On top of the standard hurdles of startup businesses, such as:

  • Doing customer development, to understand who your potential users are, where to find them and what problems they want solved
  • Building websites and mobile apps (back end, API, front-end work and more) to serve customers
  • Marketing to build your customer base, while considering CAC/CLTV
  • Ensuring your company is meeting security, privacy, and other important customer expectations
  • Plus raising money and recruiting the teams that make all this happen...

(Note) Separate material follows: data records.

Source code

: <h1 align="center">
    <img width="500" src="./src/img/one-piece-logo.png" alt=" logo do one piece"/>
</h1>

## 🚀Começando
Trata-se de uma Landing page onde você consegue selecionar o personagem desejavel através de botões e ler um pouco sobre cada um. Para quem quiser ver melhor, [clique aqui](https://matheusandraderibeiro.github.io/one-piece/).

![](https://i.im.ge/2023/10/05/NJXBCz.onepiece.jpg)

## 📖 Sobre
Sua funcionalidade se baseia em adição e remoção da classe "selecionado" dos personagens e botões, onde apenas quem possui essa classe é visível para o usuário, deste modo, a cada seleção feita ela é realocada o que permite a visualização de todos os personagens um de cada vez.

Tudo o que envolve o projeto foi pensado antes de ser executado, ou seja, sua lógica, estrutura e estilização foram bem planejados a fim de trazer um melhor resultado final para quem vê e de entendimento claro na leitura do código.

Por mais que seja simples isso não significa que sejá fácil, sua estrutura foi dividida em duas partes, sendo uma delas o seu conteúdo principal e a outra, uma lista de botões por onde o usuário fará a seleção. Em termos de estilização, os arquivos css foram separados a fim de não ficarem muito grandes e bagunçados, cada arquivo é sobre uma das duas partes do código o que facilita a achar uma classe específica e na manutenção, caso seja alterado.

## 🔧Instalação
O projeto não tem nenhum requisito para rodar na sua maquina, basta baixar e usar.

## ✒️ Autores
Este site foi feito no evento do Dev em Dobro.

…fintech presents additional layers of complexity and difficulty, such as:

  • Making decisions about building vs buying to interact with (or disintermediate) legacy rails and systems, based on internal decision frameworks on commoditization vs. differentiation
  • Competing within an industry dominated by few players who can make it expensive to get distribution, race to the bottom on cost (driving down margins), can influence regulation and more
  • Understanding and keeping up with incredibly complex regulation
    • Acronym soup: Regs, OFAC, BSA/AML, SAR, 314a, etc. etc.
    • State and federal licensure laws
  • Needing a regulated bank partner to get access to particular systems (e.g. credit card lending, ACH rails)
  • Having to do deep and ongoing diligence on any vendors utilized, given the 24/7 nature of most payments/banking products and incredibly low tolerance for “failure” cases
  • Needing to have contracts and insurance in place to govern all these relationships
  • Wanting to iterate quickly, but having to go through bank compliance review of all consumer-facing materials
    • This slows down A/B testing, pricing changes, etc.
    • We wrote a blog post about our process for feature development. Link
  • Dealing with the very real fraud and credit risk that comes with each additional customer you onboard
  • Getting and maintaining required certifications - PCI, SOC-1, and more, and living up to established SLAs
  • Plus raising (more) money to recruit experienced minds, who have learned about all of the above to make it happen...

This is not to say that fintech businesses aren’t worth pursuing or investing in. Simply that entrepreneurs looking to start a fintech company should consider the challenges that lay ahead.